(Stored data entries)
--- --- ---

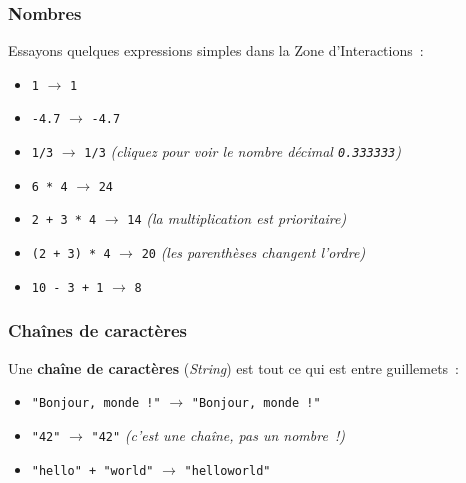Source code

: \documentclass[12pt,a4paper]{article}
\newcommand{\pyret}[1]{\texttt{#1}}
\begin{document}
\subsubsection{Nombres}

Essayons quelques expressions simples dans la Zone d'Interactions~:

\begin{codeexample}
  \begin{itemize}[leftmargin=*]
    \item \pyret{1} \hspace{2em} $\rightarrow$ \texttt{1}
    \item \pyret{-4.7} \hspace{2em} $\rightarrow$ \texttt{-4.7}
    \item \pyret{1/3} \hspace{2em} $\rightarrow$ \texttt{1/3} \textit{(cliquez pour voir le nombre décimal \texttt{0.333333})}
    \item \pyret{6 * 4} \hspace{2em} $\rightarrow$ \texttt{24}
    \item \pyret{2 + 3 * 4} \hspace{2em} $\rightarrow$ \texttt{14} \textit{(la multiplication est prioritaire)}
    \item \pyret{(2 + 3) * 4} \hspace{2em} $\rightarrow$ \texttt{20} \textit{(les parenthèses changent l'ordre)}
    \item \pyret{10 - 3 + 1} \hspace{2em} $\rightarrow$ \texttt{8}
  \end{itemize}
\end{codeexample}

\subsubsection{Chaînes de caractères}

Une \textbf{chaîne de caractères} (\emph{String}) est tout ce qui est entre guillemets~:

\begin{codeexample}
  \begin{itemize}[leftmargin=*]
    \item \pyret{"Bonjour, monde !"} \hspace{2em} $\rightarrow$ \texttt{"Bonjour, monde !"}
    \item \pyret{"42"} \hspace{2em} $\rightarrow$ \texttt{"42"} \textit{(c'est une chaîne, pas un nombre~!)}
    \item \pyret{"hello" + "world"} \hspace{2em} $\rightarrow$ \texttt{"helloworld"}
  \end{itemize}
\end{codeexample}
\end{document}
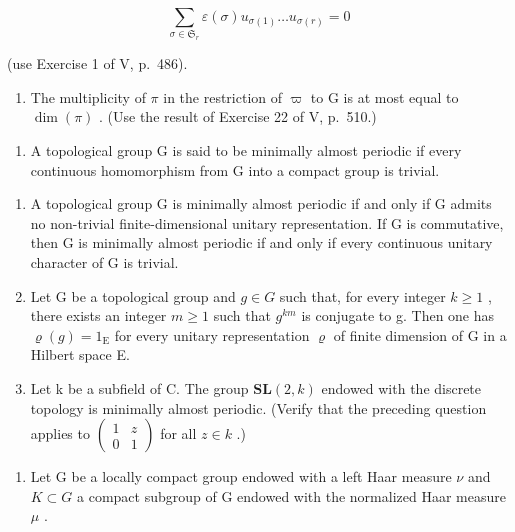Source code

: \[
\sum_ {\sigma \in \mathfrak {S} _ {r}} \varepsilon (\sigma) u _ {\sigma (1)} \dots u _ {\sigma (r)} = 0
\]

  (use Exercise 1 of V, p.~486).

\begin{enumerate}
\def\labelenumi{\alph{enumi})}
\setcounter{enumi}{3}
\tightlist
\item
  The multiplicity of \(\pi\) in the restriction of \(\varpi\) to G is at most equal to \(\dim(\pi)\) . (Use the result of Exercise 22 of V, p.~510.)
\end{enumerate}

\begin{enumerate}
\def\labelenumi{\arabic{enumi})}
\setcounter{enumi}{23}
\tightlist
\item
  A topological group G is said to be minimally almost periodic if every continuous homomorphism from G into a compact group is trivial.
\end{enumerate}

\begin{enumerate}
\def\labelenumi{\alph{enumi})}
\item
  A topological group G is minimally almost periodic if and only if G admits no non-trivial finite-dimensional unitary representation. If G is commutative, then G is minimally almost periodic if and only if every continuous unitary character of G is trivial.
\item
  Let G be a topological group and \(g \in G\) such that, for every integer \(k \geqslant 1\) , there exists an integer \(m \geqslant 1\) such that \(g^{km}\) is conjugate to g. Then one has \(\varrho(g) = 1_{\mathrm{E}}\) for every unitary representation \(\varrho\) of finite dimension of G in a Hilbert space E.
\item
  Let k be a subfield of C. The group \(\mathbf{SL}(2,k)\) endowed with the discrete topology is minimally almost periodic. (Verify that the preceding question applies to \(\begin{pmatrix}1 & z \\ 0 & 1\end{pmatrix}\) for all \(z \in k\) .)
\end{enumerate}

\begin{enumerate}
\def\labelenumi{\arabic{enumi})}
\setcounter{enumi}{24}
\tightlist
\item
  Let G be a locally compact group endowed with a left Haar measure \(\nu\) and \(K \subset G\) a compact subgroup of G endowed with the normalized Haar measure \(\mu\) .
\end{enumerate}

--- --- ---

#### Exercise objective
The answer must be a single number: the count of lines in the entries that include "setcounter".

#### Solution to this exercise
3